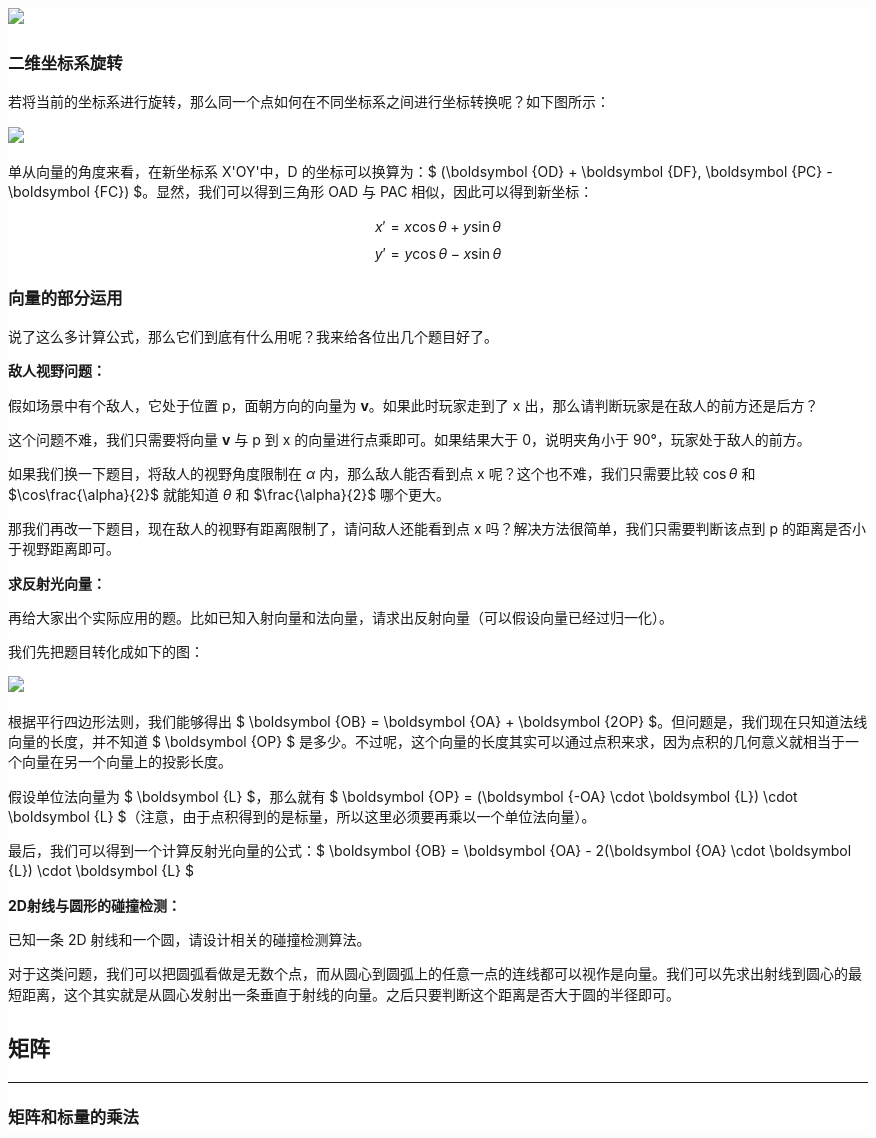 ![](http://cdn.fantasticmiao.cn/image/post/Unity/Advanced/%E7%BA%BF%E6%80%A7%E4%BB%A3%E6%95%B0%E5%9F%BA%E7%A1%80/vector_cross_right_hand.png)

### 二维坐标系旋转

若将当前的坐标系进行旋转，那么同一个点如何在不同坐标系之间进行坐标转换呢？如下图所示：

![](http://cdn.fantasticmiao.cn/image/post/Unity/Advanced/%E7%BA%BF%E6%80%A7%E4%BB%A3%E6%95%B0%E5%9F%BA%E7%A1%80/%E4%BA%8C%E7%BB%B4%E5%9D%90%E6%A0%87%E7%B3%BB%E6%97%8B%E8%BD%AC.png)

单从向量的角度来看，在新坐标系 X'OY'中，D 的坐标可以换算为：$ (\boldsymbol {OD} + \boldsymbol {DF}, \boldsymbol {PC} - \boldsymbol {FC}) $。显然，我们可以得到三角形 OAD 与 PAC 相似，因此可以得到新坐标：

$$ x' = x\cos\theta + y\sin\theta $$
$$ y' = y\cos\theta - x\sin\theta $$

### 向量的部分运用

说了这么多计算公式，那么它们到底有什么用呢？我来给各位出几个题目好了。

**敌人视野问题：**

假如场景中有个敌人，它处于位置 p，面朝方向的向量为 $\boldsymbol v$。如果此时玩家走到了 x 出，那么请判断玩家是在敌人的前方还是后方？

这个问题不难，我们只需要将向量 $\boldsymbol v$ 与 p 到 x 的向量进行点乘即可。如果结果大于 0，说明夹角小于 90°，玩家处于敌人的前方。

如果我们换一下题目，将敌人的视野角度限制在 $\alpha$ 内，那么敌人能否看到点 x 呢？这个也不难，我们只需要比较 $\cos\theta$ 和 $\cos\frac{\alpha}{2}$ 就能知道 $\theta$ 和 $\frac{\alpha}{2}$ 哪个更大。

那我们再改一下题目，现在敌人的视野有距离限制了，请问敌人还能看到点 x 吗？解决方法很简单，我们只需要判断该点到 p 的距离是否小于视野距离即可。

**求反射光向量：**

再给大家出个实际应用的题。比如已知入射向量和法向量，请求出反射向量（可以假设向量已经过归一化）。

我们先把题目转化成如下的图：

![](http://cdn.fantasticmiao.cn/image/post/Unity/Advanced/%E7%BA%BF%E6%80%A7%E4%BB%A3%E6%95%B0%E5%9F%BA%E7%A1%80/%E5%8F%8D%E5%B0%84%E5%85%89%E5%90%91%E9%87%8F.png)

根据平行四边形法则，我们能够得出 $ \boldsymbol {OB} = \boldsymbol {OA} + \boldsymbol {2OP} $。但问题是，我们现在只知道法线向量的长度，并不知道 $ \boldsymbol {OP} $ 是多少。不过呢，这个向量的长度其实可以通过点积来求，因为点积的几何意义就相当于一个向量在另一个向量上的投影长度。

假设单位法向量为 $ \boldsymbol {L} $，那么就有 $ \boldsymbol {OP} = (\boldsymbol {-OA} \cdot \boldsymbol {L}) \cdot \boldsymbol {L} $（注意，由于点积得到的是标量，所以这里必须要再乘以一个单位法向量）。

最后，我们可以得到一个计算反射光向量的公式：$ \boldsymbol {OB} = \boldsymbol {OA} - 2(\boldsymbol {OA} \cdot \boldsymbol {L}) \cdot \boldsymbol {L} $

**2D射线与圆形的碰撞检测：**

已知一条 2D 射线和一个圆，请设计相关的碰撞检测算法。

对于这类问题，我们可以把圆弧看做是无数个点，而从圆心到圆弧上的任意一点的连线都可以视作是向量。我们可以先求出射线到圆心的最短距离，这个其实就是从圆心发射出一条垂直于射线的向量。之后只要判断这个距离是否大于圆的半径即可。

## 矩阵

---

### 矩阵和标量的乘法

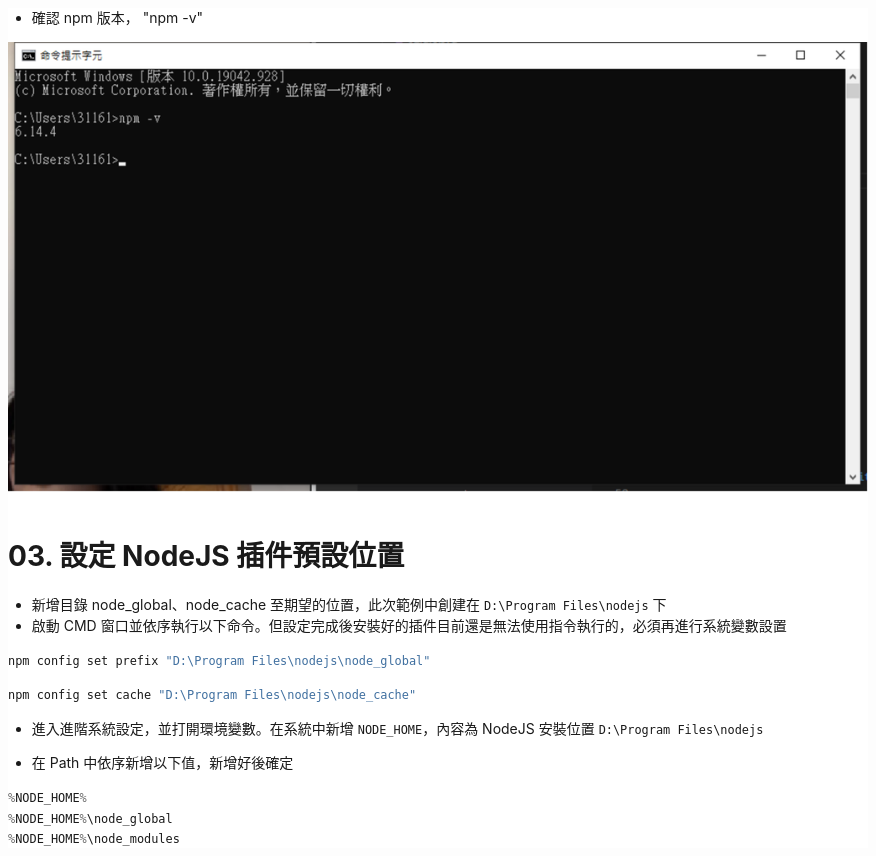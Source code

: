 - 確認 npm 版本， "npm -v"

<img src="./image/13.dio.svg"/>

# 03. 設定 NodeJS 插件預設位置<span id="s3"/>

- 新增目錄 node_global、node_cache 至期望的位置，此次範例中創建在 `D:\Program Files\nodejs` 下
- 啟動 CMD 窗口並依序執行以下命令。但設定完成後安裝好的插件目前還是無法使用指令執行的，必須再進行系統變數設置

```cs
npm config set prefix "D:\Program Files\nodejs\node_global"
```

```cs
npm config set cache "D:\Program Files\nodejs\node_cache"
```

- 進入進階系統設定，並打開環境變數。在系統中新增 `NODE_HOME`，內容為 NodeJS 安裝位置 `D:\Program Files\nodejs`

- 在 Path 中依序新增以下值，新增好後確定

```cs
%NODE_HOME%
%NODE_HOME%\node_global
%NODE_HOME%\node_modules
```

------------------------------------------------------------------------

◆ Problem to work on: Without the pictures, return the entries exactly as they appear.

◆ Reply:
 ![](http://cdn.fantasticmiao.cn/image/post/Unity/Advanced/%E7%BA%BF%E6%80%A7%E4%BB%A3%E6%95%B0%E5%9F%BA%E7%A1%80/vector_cross_right_hand.png)

### 二维坐标系旋转

若将当前的坐标系进行旋转，那么同一个点如何在不同坐标系之间进行坐标转换呢？如下图所示：

![](http://cdn.fantasticmiao.cn/image/post/Unity/Advanced/%E7%BA%BF%E6%80%A7%E4%BB%A3%E6%95%B0%E5%9F%BA%E7%A1%80/%E4%BA%8C%E7%BB%B4%E5%9D%90%E6%A0%87%E7%B3%BB%E6%97%8B%E8%BD%AC.png)

单从向量的角度来看，在新坐标系 X'OY'中，D 的坐标可以换算为：$ (\boldsymbol {OD} + \boldsymbol {DF}, \boldsymbol {PC} - \boldsymbol {FC}) $。显然，我们可以得到三角形 OAD 与 PAC 相似，因此可以得到新坐标：

$$ x' = x\cos\theta + y\sin\theta $$
$$ y' = y\cos\theta - x\sin\theta $$

### 向量的部分运用

说了这么多计算公式，那么它们到底有什么用呢？我来给各位出几个题目好了。

**敌人视野问题：**

假如场景中有个敌人，它处于位置 p，面朝方向的向量为 $\boldsymbol v$。如果此时玩家走到了 x 出，那么请判断玩家是在敌人的前方还是后方？

这个问题不难，我们只需要将向量 $\boldsymbol v$ 与 p 到 x 的向量进行点乘即可。如果结果大于 0，说明夹角小于 90°，玩家处于敌人的前方。

如果我们换一下题目，将敌人的视野角度限制在 $\alpha$ 内，那么敌人能否看到点 x 呢？这个也不难，我们只需要比较 $\cos\theta$ 和 $\cos\frac{\alpha}{2}$ 就能知道 $\theta$ 和 $\frac{\alpha}{2}$ 哪个更大。

那我们再改一下题目，现在敌人的视野有距离限制了，请问敌人还能看到点 x 吗？解决方法很简单，我们只需要判断该点到 p 的距离是否小于视野距离即可。

**求反射光向量：**

再给大家出个实际应用的题。比如已知入射向量和法向量，请求出反射向量（可以假设向量已经过归一化）。

我们先把题目转化成如下的图：

![](http://cdn.fantasticmiao.cn/image/post/Unity/Advanced/%E7%BA%BF%E6%80%A7%E4%BB%A3%E6%95%B0%E5%9F%BA%E7%A1%80/%E5%8F%8D%E5%B0%84%E5%85%89%E5%90%91%E9%87%8F.png)

根据平行四边形法则，我们能够得出 $ \boldsymbol {OB} = \boldsymbol {OA} + \boldsymbol {2OP} $。但问题是，我们现在只知道法线向量的长度，并不知道 $ \boldsymbol {OP} $ 是多少。不过呢，这个向量的长度其实可以通过点积来求，因为点积的几何意义就相当于一个向量在另一个向量上的投影长度。

假设单位法向量为 $ \boldsymbol {L} $，那么就有 $ \boldsymbol {OP} = (\boldsymbol {-OA} \cdot \boldsymbol {L}) \cdot \boldsymbol {L} $（注意，由于点积得到的是标量，所以这里必须要再乘以一个单位法向量）。

最后，我们可以得到一个计算反射光向量的公式：$ \boldsymbol {OB} = \boldsymbol {OA} - 2(\boldsymbol {OA} \cdot \boldsymbol {L}) \cdot \boldsymbol {L} $

**2D射线与圆形的碰撞检测：**

已知一条 2D 射线和一个圆，请设计相关的碰撞检测算法。

对于这类问题，我们可以把圆弧看做是无数个点，而从圆心到圆弧上的任意一点的连线都可以视作是向量。我们可以先求出射线到圆心的最短距离，这个其实就是从圆心发射出一条垂直于射线的向量。之后只要判断这个距离是否大于圆的半径即可。

## 矩阵

---

### 矩阵和标量的乘法

Source code

: - 確認 npm 版本， "npm -v"

<img src="./image/13.dio.svg"/>

# 03. 設定 NodeJS 插件預設位置<span id="s3"/>

- 新增目錄 node_global、node_cache 至期望的位置，此次範例中創建在 `D:\Program Files\nodejs` 下
- 啟動 CMD 窗口並依序執行以下命令。但設定完成後安裝好的插件目前還是無法使用指令執行的，必須再進行系統變數設置

```cs
npm config set prefix "D:\Program Files\nodejs\node_global"
```

```cs
npm config set cache "D:\Program Files\nodejs\node_cache"
```

- 進入進階系統設定，並打開環境變數。在系統中新增 `NODE_HOME`，內容為 NodeJS 安裝位置 `D:\Program Files\nodejs`

- 在 Path 中依序新增以下值，新增好後確定

```cs
%NODE_HOME%
%NODE_HOME%\node_global
%NODE_HOME%\node_modules
```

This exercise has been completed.